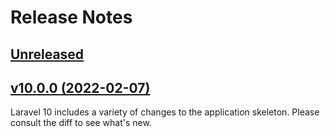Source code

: # Release Notes

## [Unreleased](https://github.com/laravel/laravel/compare/v9.3.8...master)

## [v10.0.0 (2022-02-07)](https://github.com/laravel/laravel/compare/v9.3.8...master)

Laravel 10 includes a variety of changes to the application skeleton. Please consult the diff to see what's new.
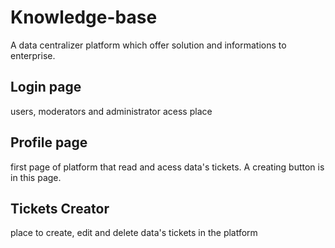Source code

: # Knowledge-base
A data centralizer platform which offer solution and informations to enterprise.
## Login page
users, moderators and administrator acess place
## Profile page
first page of platform that read and acess data's tickets. A creating button is in this page. 
## Tickets Creator
place to create, edit and delete data's tickets in the platform
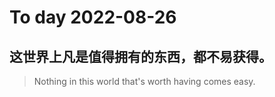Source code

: 
# To day 2022-08-26


## 这世界上凡是值得拥有的东西，都不易获得。
> Nothing in this world that's worth having comes easy.

    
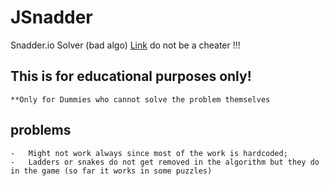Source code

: # JSnadder
Snadder.io Solver (bad algo)
[Link](https://snadder.io)
do not be a cheater !!!
## This is for educational purposes only!
    **Only for Dummies who cannot solve the problem themselves
## problems
    -   Might not work always since most of the work is hardcoded;
    -   Ladders or snakes do not get removed in the algorithm but they do in the game (so far it works in some puzzles)
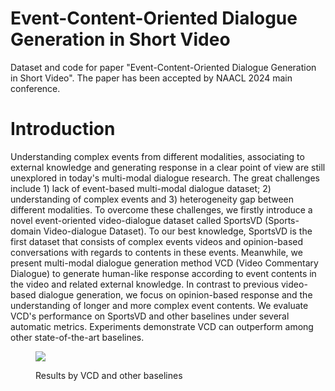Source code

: # Event-Content-Oriented Dialogue Generation in Short Video
Dataset and code for paper "Event-Content-Oriented Dialogue Generation in Short Video". The paper has been accepted by NAACL 2024 main conference. 

# Introduction

Understanding complex events from different modalities, associating to external knowledge and generating response in a clear point of view are still unexplored in today's multi-modal dialogue research. The great challenges include 1) lack of event-based multi-modal dialogue dataset; 2) understanding of complex events and 3) heterogeneity gap between different modalities. To overcome these challenges, we firstly introduce a novel event-oriented video-dialogue dataset called SportsVD (Sports-domain Video-dialogue Dataset). To our best knowledge, SportsVD is the first dataset that consists of complex events videos and opinion-based conversations with regards to contents in these events. Meanwhile, we present multi-modal dialogue generation method VCD (Video Commentary Dialogue) to generate human-like response according to event contents in the video and related external knowledge. In contrast to previous video-based dialogue generation, we focus on opinion-based response and the understanding of longer and more complex event contents. We evaluate VCD's performance on SportsVD and other baselines under several automatic metrics. Experiments demonstrate VCD can outperform among other state-of-the-art baselines. 
<figure>
<img src="case_study.png"/>
<figcaption>
  <p> Results by VCD and other baselines </p>
</figcaption>
</figure>
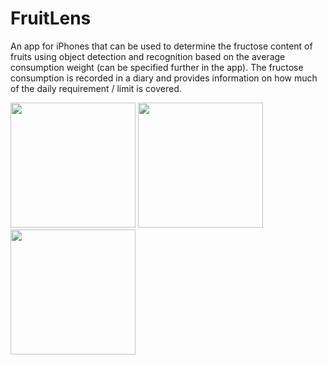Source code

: # FruitLens
An app for iPhones that can be used to determine the fructose content of fruits using object detection and recognition based on the average consumption weight (can be specified further in the app).
The fructose consumption is recorded in a diary and provides information on how much of the daily requirement / limit is covered.

<p float="left">
  <img src=".readmegifs/Anmeldung.gif" width="200" />
  <img src=".readmegifs/Stats.gif" width="200" /> 
  <img src=".readmegifs/Detection.gif" width="200" />
</p>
+ + + + +
* [Task details]
Tally every line of the data that includes "page". Report the number and nothing more.

* [Response area]
3